La suinicoltura in Sardegna rischia di subire un colpo mortale. Alla difficile situazione che si è andata creando negli ultimi dieci anni ora si aggiunge il pericolo della peste suina, un fenomeno ormai ricorrente e mai debellato, che, con il blocco delle movimentazioni, può mettere in ginocchio centinaia di allevamenti. E' quanto sottolinea la Cia, Confederazione italiana agricoltori.

In Sardegna i capi allevati nel 2000 - ricorda la Cia - erano 193.890. Nel 2010 sono scesi a 169.278 con una perdita del 12 per cento. Le aziende suinicole nell'isola nel 2010 sono scese a 4.852, mentre nel 2000 erano presenti 12.577, con una perdita di 8.066 unità che -rimarca la Cia- equivale al 62 per cento. Imprese per la stragrande maggioranza piccole o medio-piccole.

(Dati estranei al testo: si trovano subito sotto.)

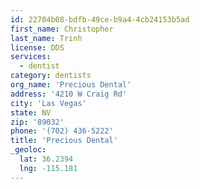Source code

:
 ```yaml
---
id: 22704b08-bdfb-49ce-b9a4-4cb24153b5ad
first_name: Christopher
last_name: Trinh
license: DDS
services:
  - dentist
category: dentists
org_name: 'Precious Dental'
address: '4210 W Craig Rd'
city: 'Las Vegas'
state: NV
zip: '89032'
phone: '(702) 436-5222'
title: 'Precious Dental'
_geoloc:
  lat: 36.2394
  lng: -115.181
---
```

Un fenomeno inaccettabile è - afferma la Cia - il permanere di allevamenti abusivi e non controllati che alimentano la macellazione clandestina. E questo a danno delle aziende che con sforzi enormi hanno costruito strutture e allevamenti capaci di stare sul mercato. La situazione impone immediati cambiamenti nella politica di sanità animale. Il pericolo immediato è tuttavia rappresentato da alcuni focolai di peste suina, con i quali - rileva la Cia - si torna al blocco della movimentazione, macellazione ed esportazione. Gli animali rimangono nelle aziende causando problemi di sovraffollamento, difficoltà alla gestione sanitaria e ulteriori costi di mantenimento. Secondo la Confederazione, occorre salvaguardare gli allevamenti sani con provvedimenti differenziati, consentendo a quelli accreditati di poter continuare a operare con deroghe controllate atte a consentire la macellazione dei capi prodotti. Una politica severa nei confronti di chi non riesce a gestire gli allevamenti rispettando le normative in materia sanitaria, con controlli sui capi bradi.